Starting point is 00:03:23 Take Janet, a full-time hourly manager at a retail chain. Even as a manager, her low income didn't pay the bills for her and her son, so she had to have a second job. But she couldn't hold on to her second job because her work schedule changed all the time. One day, she might work from 5 p.m. to 9 p.m. The next morning, her shift might start at 5 a.m. Just imagine her life and imagine how little time she had with her son. My life is always in a turmoil, Janet told me. She couldn't sleep. Amazingly, though, she still cared so much about doing a good job at work. But even there,
Starting point is 00:04:08 she failed in front of her customers all the time. One day, she said to me, customers were yelling at her because the checkout line was too long. Some walked off leaving their full baskets. The line was too long because there weren't enough workers at the store. And so many of the workers who were there were new, so they were slow and made a lot of mistakes. They put the wrong product on the wrong shelf or left the expired milk in the fridge. When customers caught mistakes at the checkout, cashiers had to call Janet for help every time because they weren't trusted to adjust prices or even solve the smallest problems.
Starting point is 00:04:54 Controls like that drove people crazy and wasted everyone's time. Janet begged for more staff, but her store's poor performance meant even a lower labor budget, which meant more mistakes and higher turnover. So she was always starting from square one, rehiring, retraining, more firefighting. You know, these dynamics are so common in labor-intensive services like retail stores, restaurants, call centers, nursing homes, hotels,
Starting point is 00:05:27 that it seems like it's the only way for companies to keep their costs down. But it's not.

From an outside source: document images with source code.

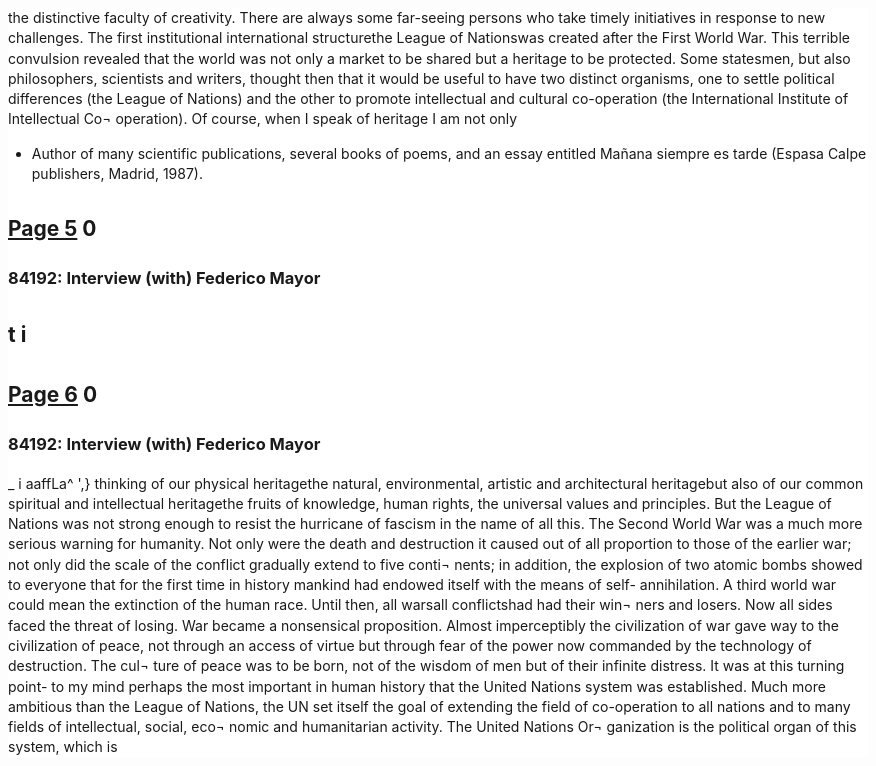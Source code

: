 the distinctive faculty of creativity. There are always some
far-seeing persons who take timely initiatives in response
to new challenges.
The first institutional international structurethe
League of Nationswas created after the First World War.
This terrible convulsion revealed that the world was not only
a market to be shared but a heritage to be protected. Some
statesmen, but also philosophers, scientists and writers,
thought then that it would be useful to have two distinct
organisms, one to settle political differences (the League of
Nations) and the other to promote intellectual and cultural
co-operation (the International Institute of Intellectual Co¬
operation).
Of course, when I speak of heritage I am not only
* Author of many scientific publications, several books of
poems, and an essay entitled Mañana siempre es tarde
(Espasa Calpe publishers, Madrid, 1987).
## [Page 5](https://demo.humlab.umu.se/courier/084201engo.pdf#page=5) 0
### 84192: Interview (with) Federico Mayor
t
i
-
## [Page 6](https://demo.humlab.umu.se/courier/084201engo.pdf#page=6) 0
### 84192: Interview (with) Federico Mayor
_
i
aaffLa^
',}
thinking of our physical heritagethe natural, environmental,
artistic and architectural heritagebut also of our common
spiritual and intellectual heritagethe fruits of knowledge,
human rights, the universal values and principles.
But the League of Nations was not strong enough to
resist the hurricane of fascism in the name of all this. The
Second World War was a much more serious warning for
humanity. Not only were the death and destruction it caused
out of all proportion to those of the earlier war; not only
did the scale of the conflict gradually extend to five conti¬
nents; in addition, the explosion of two atomic bombs
showed to everyone that for the first time in history
mankind had endowed itself with the means of self-
annihilation. A third world war could mean the extinction
of the human race.
Until then, all warsall conflictshad had their win¬
ners and losers. Now all sides faced the threat of losing. War
became a nonsensical proposition. Almost imperceptibly the
civilization of war gave way to the civilization of peace, not
through an access of virtue but through fear of the power
now commanded by the technology of destruction. The cul¬
ture of peace was to be born, not of the wisdom of men
but of their infinite distress. It was at this turning point-
to my mind perhaps the most important in human history
that the United Nations system was established.
Much more ambitious than the League of Nations, the
UN set itself the goal of extending the field of co-operation
to all nations and to many fields of intellectual, social, eco¬
nomic and humanitarian activity. The United Nations Or¬
ganization is the political organ of this system, which is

You know, it's true, Janet's company isn't spending the money on labor, but they are spending the money on rehiring, retraining, on lost sales from long lines, empty shelves, and poor service, on all the wasted products and wasted time. Now, I'm an operations management professor at MIT. We can't stand waste or inefficiency in operations. So that's the reason that I began researching service operations 25 years ago.
Starting point is 00:06:09 But then when I met hardworking people like Janet, who weren't making it, their struggles got to my heart, especially as an immigrant who believes in the American dream. So figuring out how to improve company performance and jobs became my work mission. Now, luckily, some companies have already figured this out. So Jim Senegal, Costco's co-founder and my business hero,
Starting point is 00:06:39 visits my class. My MBA students are always so curious. They say, how can Costco, the world's third largest retailer, afford to pay its workers so much more than other retailers and provide its customers the lowest prices? And Jim's answer is always the same. He says, paying your fellow workers well isn't altruism. It's good business.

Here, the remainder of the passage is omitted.